This notebook will help you manage your dataset folder and convert the source `.xml` files to NoteSequence protos for further processing.

**INSTRUCTIONS**

* Put all song `.xml` files in a single folder.
    * Each song must have at least two peforming levels of difficulty.
    * Files must follow the naming convention:
    
    `[Song Name]_[Performance Level]-[Song Segment]-[Hand].xml`
        * Song Name uses only `A-Z`, `a-z` and `0-9`, no spaces or any other characters. This is a unique identifier, so make sure it is unique and it is spelled exactly the same in each file.
        * Performance Level is one of `['_beg', '_int', '_adv']`.

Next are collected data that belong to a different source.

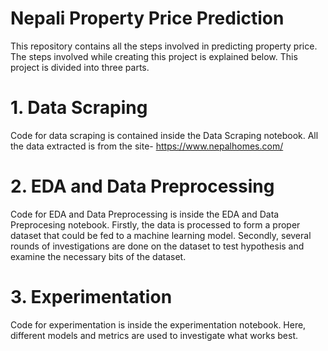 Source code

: # Nepali Property Price Prediction
This repository contains all the steps involved in predicting property price. The steps involved while creating this project is explained below.
This project is divided into three parts. 

# 1. Data Scraping
Code for data scraping is contained inside the Data Scraping notebook. 
All the data extracted is from the site- https://www.nepalhomes.com/

# 2. EDA and Data Preprocessing
Code for EDA and Data Preprocessing is inside the EDA and Data Preprocesing notebook.
Firstly, the data is processed to form a proper dataset that could be fed to a machine learning model. 
Secondly, several rounds of investigations are done on the dataset to test hypothesis and examine the necessary bits of the dataset. 

# 3. Experimentation
Code for experimentation is inside the experimentation notebook. 
Here, different models and metrics are used to investigate what works best.


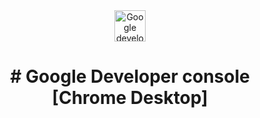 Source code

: 
<center>
<a href="https://console.cloud.google.com/" target="_blank" rel="noreferrer"><img src="https://i.ibb.co/hVbq7bF/unnamed.png" width="50" height="50" alt="Google developer console" /></a>
</center>

<h1><strong><center></strong># Google Developer console [Chrome Desktop]</center></strong></h1>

        * Song Segment is a unique string for given a Song Name and a Performance Level. Song Segments must match exactly across the Performance Levels of a song.
        * Hand is one of `['lh', 'rh', 'bh']`.
* `SourceFolderManager` can do the following for you: 
    * Traverse your chosen directory for `.xml` files, and build an index classifying the type of musical compositions which each `.xml` file holds.
    * Collate files into `source -> target` pairs according to a set of criteria to your preference. This is done using the previously built index, so if anything changes in the meantime, rebuild the index.
    * Convert the collated pairs (which are stored as `.xml` file paths) to NoteSequence protos, serialize and save them as `.tfrecord` files in a directory of your choice.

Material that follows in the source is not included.